Look through the entries for the string "above" and copy every line where it shows up.

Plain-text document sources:

* * * * *

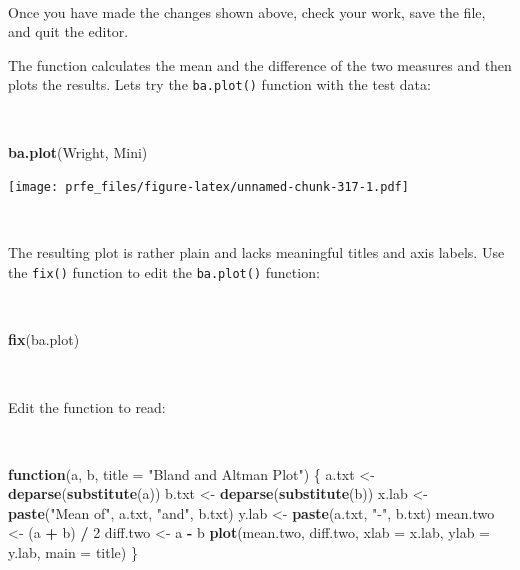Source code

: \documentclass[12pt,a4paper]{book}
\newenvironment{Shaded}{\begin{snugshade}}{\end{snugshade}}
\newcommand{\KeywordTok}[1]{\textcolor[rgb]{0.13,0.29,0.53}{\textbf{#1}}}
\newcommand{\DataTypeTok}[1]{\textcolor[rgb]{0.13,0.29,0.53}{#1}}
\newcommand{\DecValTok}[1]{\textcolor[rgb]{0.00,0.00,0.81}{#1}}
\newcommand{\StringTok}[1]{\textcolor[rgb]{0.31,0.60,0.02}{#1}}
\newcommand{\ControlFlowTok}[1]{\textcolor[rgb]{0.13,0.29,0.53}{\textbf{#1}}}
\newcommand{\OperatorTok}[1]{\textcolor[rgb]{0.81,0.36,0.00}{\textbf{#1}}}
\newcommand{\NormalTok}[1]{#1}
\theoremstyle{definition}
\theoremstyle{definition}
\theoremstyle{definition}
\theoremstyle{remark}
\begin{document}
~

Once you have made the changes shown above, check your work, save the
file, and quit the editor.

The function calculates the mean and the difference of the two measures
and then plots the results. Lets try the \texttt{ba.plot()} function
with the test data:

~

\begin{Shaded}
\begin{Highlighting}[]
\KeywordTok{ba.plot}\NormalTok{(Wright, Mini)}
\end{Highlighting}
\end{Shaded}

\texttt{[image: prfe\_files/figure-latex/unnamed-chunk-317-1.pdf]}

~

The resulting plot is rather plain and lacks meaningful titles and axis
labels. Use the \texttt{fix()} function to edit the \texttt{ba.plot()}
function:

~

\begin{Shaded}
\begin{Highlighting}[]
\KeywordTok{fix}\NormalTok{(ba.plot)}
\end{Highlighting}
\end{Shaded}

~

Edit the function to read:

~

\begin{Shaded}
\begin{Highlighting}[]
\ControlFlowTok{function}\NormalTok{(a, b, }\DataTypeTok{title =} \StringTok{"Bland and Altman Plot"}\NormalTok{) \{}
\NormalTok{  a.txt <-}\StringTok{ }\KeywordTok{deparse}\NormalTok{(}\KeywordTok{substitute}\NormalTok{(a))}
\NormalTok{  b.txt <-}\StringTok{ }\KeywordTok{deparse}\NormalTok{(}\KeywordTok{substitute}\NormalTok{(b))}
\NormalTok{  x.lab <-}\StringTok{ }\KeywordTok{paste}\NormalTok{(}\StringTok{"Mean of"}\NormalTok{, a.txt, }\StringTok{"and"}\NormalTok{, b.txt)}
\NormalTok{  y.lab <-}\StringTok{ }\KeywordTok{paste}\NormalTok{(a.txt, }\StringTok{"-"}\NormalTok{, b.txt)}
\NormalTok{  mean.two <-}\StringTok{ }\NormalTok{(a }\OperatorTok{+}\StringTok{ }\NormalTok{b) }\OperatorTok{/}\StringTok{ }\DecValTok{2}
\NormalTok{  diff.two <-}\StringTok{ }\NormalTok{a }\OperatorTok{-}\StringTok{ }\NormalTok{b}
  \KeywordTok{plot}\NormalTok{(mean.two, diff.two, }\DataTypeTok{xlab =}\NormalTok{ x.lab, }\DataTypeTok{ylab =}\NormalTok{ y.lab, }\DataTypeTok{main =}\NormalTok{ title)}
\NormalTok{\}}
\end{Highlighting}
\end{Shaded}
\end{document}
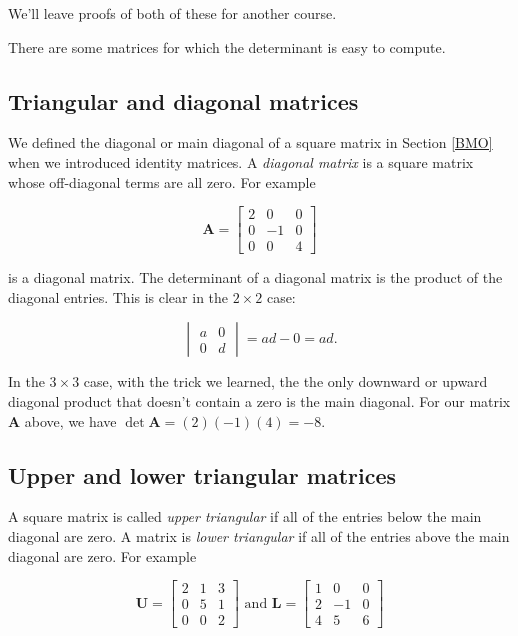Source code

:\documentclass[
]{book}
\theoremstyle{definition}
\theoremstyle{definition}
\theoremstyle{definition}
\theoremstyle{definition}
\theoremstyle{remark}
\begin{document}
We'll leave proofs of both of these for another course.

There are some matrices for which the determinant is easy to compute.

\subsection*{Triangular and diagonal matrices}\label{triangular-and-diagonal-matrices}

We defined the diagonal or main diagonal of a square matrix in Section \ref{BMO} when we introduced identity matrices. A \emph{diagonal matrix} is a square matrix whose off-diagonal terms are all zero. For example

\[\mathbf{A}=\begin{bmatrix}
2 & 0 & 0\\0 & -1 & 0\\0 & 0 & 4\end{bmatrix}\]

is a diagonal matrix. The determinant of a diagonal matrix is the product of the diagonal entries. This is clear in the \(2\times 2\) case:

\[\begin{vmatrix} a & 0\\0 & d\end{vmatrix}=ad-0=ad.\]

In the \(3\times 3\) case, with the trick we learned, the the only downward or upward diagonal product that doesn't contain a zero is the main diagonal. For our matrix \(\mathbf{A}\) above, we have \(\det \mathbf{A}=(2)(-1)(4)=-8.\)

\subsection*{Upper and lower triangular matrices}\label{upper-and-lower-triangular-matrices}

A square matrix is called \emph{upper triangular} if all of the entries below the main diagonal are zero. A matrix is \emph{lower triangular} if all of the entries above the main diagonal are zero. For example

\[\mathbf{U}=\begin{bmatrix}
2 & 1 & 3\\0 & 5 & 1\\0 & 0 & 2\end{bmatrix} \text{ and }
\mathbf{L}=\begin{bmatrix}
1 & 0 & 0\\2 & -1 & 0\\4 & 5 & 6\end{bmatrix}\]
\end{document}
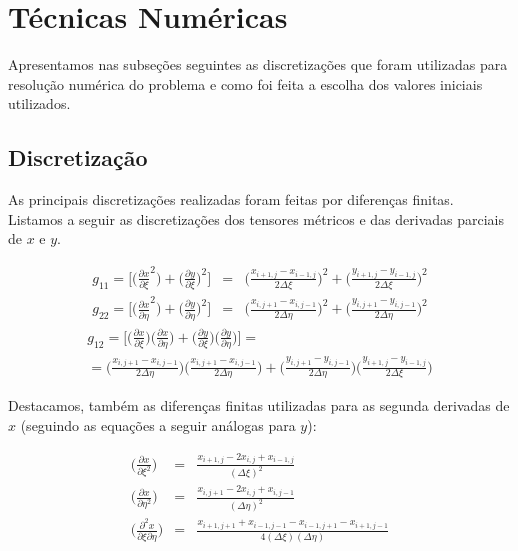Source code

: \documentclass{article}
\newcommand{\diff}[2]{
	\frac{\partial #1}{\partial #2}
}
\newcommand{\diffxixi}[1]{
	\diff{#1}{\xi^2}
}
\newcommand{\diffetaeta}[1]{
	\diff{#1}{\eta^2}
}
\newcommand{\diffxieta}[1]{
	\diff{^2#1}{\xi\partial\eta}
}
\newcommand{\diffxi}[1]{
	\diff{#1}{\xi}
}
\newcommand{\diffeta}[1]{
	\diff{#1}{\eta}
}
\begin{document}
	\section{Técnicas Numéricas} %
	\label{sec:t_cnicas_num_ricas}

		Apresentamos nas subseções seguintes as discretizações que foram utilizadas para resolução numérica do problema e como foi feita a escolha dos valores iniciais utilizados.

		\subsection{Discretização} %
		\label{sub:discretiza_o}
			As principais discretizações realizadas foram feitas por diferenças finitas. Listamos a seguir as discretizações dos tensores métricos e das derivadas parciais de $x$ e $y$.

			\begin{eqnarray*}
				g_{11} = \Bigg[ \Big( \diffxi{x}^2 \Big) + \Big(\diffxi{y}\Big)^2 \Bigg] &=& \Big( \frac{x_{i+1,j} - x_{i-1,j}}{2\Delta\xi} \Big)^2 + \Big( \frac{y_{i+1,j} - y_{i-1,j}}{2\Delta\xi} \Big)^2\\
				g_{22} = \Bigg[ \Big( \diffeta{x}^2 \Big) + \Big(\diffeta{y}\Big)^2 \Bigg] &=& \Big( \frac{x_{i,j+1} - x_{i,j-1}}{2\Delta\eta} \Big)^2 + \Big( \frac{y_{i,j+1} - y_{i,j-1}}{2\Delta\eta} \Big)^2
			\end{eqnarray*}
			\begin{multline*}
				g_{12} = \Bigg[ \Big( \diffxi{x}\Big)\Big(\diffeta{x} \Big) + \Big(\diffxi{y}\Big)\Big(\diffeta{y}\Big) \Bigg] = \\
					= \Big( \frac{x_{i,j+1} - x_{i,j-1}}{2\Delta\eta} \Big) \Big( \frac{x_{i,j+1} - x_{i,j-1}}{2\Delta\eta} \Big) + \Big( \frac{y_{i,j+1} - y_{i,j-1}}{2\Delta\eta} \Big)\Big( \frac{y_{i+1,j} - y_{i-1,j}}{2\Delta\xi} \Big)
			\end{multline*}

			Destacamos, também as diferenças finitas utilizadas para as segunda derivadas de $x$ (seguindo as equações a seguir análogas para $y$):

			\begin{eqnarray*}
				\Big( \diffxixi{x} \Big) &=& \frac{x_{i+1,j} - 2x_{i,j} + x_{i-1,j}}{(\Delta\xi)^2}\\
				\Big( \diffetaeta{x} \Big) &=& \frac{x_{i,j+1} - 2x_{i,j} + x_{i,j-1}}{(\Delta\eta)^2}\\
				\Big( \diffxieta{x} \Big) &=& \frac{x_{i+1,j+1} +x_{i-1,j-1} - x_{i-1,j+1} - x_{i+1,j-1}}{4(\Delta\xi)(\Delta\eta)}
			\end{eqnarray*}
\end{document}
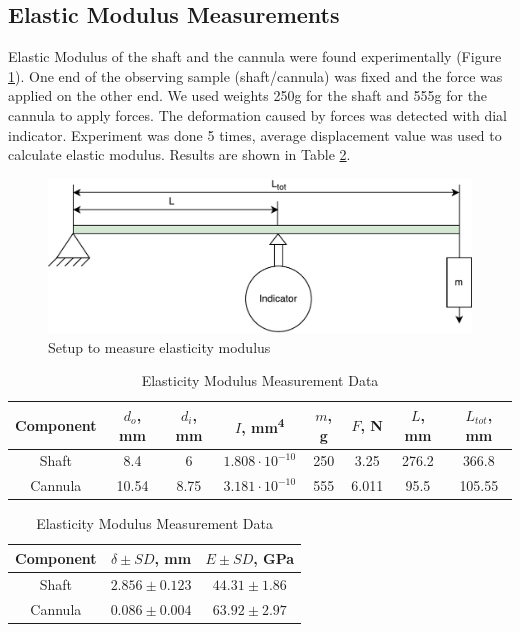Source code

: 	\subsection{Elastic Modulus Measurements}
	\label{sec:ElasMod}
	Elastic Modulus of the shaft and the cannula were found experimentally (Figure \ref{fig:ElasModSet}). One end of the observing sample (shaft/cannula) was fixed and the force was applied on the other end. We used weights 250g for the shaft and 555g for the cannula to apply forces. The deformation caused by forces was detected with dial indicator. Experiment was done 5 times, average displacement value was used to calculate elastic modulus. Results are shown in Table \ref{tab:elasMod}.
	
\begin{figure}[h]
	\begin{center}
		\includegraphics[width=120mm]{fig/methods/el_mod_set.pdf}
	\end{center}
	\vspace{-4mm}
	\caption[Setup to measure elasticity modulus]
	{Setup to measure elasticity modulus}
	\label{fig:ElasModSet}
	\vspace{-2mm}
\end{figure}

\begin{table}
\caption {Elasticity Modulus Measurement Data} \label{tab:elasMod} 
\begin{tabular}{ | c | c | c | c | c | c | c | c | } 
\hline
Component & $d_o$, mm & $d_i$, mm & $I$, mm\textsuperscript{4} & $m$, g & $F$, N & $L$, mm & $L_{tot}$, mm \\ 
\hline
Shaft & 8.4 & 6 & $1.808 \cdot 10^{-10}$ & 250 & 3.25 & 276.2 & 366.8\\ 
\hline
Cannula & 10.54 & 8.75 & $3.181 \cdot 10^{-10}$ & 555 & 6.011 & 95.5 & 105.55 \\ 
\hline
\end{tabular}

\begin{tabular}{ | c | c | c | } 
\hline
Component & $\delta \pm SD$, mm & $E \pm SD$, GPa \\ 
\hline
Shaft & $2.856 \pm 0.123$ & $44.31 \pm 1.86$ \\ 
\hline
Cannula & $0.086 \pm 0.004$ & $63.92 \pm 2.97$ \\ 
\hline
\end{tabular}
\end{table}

* * * * *

_Answer section:_
Once you have made the changes shown above, check your work, save the
In the \(3\times 3\) case, with the trick we learned, the the only downward or upward diagonal product that doesn't contain a zero is the main diagonal. For our matrix \(\mathbf{A}\) above, we have \(\det \mathbf{A}=(2)(-1)(4)=-8.\)
A square matrix is called \emph{upper triangular} if all of the entries below the main diagonal are zero. A matrix is \emph{lower triangular} if all of the entries above the main diagonal are zero. For example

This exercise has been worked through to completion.